▶ **Entries provided**:
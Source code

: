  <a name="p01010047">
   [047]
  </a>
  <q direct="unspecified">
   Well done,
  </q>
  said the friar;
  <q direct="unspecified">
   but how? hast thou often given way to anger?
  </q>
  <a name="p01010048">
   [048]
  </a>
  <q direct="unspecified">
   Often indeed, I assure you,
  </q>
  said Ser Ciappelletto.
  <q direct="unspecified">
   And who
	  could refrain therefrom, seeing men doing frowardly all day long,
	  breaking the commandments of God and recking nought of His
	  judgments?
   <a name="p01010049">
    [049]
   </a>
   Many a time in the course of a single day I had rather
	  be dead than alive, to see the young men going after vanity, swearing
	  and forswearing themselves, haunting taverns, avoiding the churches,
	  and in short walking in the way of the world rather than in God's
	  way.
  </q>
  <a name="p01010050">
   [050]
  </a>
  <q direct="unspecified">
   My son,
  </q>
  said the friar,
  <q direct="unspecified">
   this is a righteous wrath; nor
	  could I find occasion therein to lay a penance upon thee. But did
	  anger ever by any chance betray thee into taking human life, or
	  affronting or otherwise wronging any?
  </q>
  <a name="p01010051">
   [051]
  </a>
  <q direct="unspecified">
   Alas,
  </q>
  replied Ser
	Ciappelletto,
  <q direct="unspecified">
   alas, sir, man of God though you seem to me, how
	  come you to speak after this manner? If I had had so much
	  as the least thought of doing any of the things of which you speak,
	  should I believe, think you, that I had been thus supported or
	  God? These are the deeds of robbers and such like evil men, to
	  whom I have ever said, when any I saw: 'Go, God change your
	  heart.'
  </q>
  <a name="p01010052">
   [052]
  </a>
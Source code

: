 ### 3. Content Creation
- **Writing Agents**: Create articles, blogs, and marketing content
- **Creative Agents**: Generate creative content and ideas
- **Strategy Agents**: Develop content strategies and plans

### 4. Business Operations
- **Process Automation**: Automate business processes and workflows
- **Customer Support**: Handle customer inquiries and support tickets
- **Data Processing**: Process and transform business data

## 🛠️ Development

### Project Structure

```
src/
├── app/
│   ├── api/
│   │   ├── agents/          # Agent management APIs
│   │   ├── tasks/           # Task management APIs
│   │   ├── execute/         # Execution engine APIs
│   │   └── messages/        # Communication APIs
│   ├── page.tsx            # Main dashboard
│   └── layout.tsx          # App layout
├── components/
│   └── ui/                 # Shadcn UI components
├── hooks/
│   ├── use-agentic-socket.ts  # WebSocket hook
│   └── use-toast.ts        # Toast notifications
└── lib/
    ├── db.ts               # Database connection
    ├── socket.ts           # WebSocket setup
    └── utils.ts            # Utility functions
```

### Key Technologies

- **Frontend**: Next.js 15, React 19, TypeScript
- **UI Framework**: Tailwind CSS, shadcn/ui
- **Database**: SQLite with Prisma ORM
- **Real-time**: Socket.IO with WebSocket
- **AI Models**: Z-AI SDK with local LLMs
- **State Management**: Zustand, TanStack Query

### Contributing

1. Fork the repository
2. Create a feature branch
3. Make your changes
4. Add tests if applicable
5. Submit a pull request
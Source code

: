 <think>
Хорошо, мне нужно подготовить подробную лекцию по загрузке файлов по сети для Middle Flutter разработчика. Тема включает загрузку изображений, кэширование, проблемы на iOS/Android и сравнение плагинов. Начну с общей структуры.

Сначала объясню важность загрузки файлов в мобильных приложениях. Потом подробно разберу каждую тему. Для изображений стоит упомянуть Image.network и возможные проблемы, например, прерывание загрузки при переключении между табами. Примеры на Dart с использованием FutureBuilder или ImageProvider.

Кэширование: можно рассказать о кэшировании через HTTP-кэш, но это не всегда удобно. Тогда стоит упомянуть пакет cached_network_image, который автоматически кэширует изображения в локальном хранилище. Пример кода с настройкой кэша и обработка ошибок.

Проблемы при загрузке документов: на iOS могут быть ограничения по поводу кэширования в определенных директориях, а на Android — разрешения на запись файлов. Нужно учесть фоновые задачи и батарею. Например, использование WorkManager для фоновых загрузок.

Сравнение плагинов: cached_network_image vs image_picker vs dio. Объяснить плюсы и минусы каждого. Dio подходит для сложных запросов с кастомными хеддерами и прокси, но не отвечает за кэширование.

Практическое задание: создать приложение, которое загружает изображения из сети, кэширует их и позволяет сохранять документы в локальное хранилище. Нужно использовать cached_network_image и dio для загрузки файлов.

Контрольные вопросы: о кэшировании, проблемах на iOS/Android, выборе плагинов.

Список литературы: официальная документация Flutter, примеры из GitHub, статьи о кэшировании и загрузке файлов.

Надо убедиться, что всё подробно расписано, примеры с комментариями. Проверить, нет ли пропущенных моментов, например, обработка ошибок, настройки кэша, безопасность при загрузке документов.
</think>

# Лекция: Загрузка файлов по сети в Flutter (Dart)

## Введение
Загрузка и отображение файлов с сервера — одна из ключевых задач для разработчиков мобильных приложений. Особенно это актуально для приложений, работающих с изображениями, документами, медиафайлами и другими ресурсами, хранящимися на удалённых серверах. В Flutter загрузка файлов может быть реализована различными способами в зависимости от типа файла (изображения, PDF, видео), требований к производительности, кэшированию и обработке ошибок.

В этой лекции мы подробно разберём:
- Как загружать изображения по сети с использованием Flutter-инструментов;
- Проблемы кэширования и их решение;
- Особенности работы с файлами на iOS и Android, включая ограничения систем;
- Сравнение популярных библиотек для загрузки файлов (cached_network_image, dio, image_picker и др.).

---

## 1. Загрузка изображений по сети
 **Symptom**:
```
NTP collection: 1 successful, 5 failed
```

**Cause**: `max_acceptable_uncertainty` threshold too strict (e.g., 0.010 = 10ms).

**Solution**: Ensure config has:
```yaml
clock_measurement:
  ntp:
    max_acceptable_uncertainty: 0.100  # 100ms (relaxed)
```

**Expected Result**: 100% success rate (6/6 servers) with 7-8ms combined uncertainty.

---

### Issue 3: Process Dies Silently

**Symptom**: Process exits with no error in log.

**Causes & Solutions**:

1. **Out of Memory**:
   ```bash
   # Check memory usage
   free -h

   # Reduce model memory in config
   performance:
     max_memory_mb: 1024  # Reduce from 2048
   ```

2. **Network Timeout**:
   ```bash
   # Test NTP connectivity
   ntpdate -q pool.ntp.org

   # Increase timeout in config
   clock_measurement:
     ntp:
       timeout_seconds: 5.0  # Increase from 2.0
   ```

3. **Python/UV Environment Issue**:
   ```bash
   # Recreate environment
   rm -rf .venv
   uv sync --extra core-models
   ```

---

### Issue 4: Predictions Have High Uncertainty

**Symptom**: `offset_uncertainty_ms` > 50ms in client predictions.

▶ **Goal of the exercise**: Working from the data above, extract solely the lines from the one containing "- **Strategy Agents**: Develop" through the one containing "Сначала объясню важность", exactly as they appear, both included.

▶ **Output of the task**:
- **Strategy Agents**: Develop content strategies and plans

### 4. Business Operations
- **Process Automation**: Automate business processes and workflows
- **Customer Support**: Handle customer inquiries and support tickets
- **Data Processing**: Process and transform business data

## 🛠️ Development

### Project Structure

```
src/
├── app/
│   ├── api/
│   │   ├── agents/          # Agent management APIs
│   │   ├── tasks/           # Task management APIs
│   │   ├── execute/         # Execution engine APIs
│   │   └── messages/        # Communication APIs
│   ├── page.tsx            # Main dashboard
│   └── layout.tsx          # App layout
├── components/
│   └── ui/                 # Shadcn UI components
├── hooks/
│   ├── use-agentic-socket.ts  # WebSocket hook
│   └── use-toast.ts        # Toast notifications
└── lib/
    ├── db.ts               # Database connection
    ├── socket.ts           # WebSocket setup
    └── utils.ts            # Utility functions
```

### Key Technologies

- **Frontend**: Next.js 15, React 19, TypeScript
- **UI Framework**: Tailwind CSS, shadcn/ui
- **Database**: SQLite with Prisma ORM
- **Real-time**: Socket.IO with WebSocket
- **AI Models**: Z-AI SDK with local LLMs
- **State Management**: Zustand, TanStack Query

### Contributing

1. Fork the repository
2. Create a feature branch
3. Make your changes
4. Add tests if applicable
5. Submit a pull request
Source code

: <think>
Хорошо, мне нужно подготовить подробную лекцию по загрузке файлов по сети для Middle Flutter разработчика. Тема включает загрузку изображений, кэширование, проблемы на iOS/Android и сравнение плагинов. Начну с общей структуры.

Сначала объясню важность загрузки файлов в мобильных приложениях. Потом подробно разберу каждую тему. Для изображений стоит упомянуть Image.network и возможные проблемы, например, прерывание загрузки при переключении между табами. Примеры на Dart с использованием FutureBuilder или ImageProvider.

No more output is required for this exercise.